Segment Open

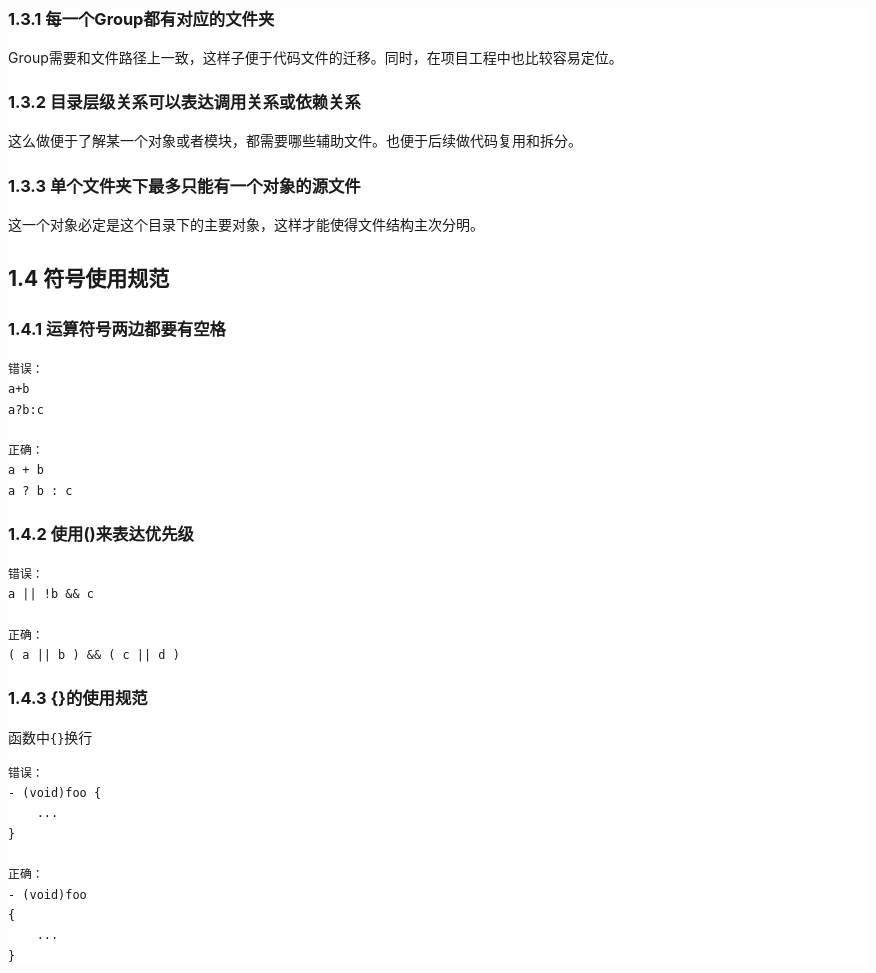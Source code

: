 ### 1.3.1 每一个Group都有对应的文件夹

Group需要和文件路径上一致，这样子便于代码文件的迁移。同时，在项目工程中也比较容易定位。

### 1.3.2 目录层级关系可以表达调用关系或依赖关系

这么做便于了解某一个对象或者模块，都需要哪些辅助文件。也便于后续做代码复用和拆分。

### 1.3.3 单个文件夹下最多只能有一个对象的源文件

这一个对象必定是这个目录下的主要对象，这样才能使得文件结构主次分明。

## 1.4 符号使用规范
### 1.4.1 运算符号两边都要有空格

```
错误：
a+b
a?b:c

正确：
a + b
a ? b : c

```

### 1.4.2 使用()来表达优先级

```
错误：
a || !b && c

正确：
( a || b ) && ( c || d )
```

### 1.4.3 {}的使用规范

函数中`{}`换行

```
错误：
- (void)foo {
    ...
}

正确：
- (void)foo
{
    ...
}
```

Segment Closed

### The task
After locating the line above that contains "Group需要和文件路径上一", write out that line and every later one exactly, through the last line of the material, and nothing else.

### Result
Group需要和文件路径上一致，这样子便于代码文件的迁移。同时，在项目工程中也比较容易定位。

### 1.3.2 目录层级关系可以表达调用关系或依赖关系

这么做便于了解某一个对象或者模块，都需要哪些辅助文件。也便于后续做代码复用和拆分。

### 1.3.3 单个文件夹下最多只能有一个对象的源文件

这一个对象必定是这个目录下的主要对象，这样才能使得文件结构主次分明。

## 1.4 符号使用规范
### 1.4.1 运算符号两边都要有空格

```
错误：
a+b
a?b:c

正确：
a + b
a ? b : c

```

### 1.4.2 使用()来表达优先级

```
错误：
a || !b && c

正确：
( a || b ) && ( c || d )
```

### 1.4.3 {}的使用规范

函数中`{}`换行

```
错误：
- (void)foo {
    ...
}

正确：
- (void)foo
{
    ...
}
```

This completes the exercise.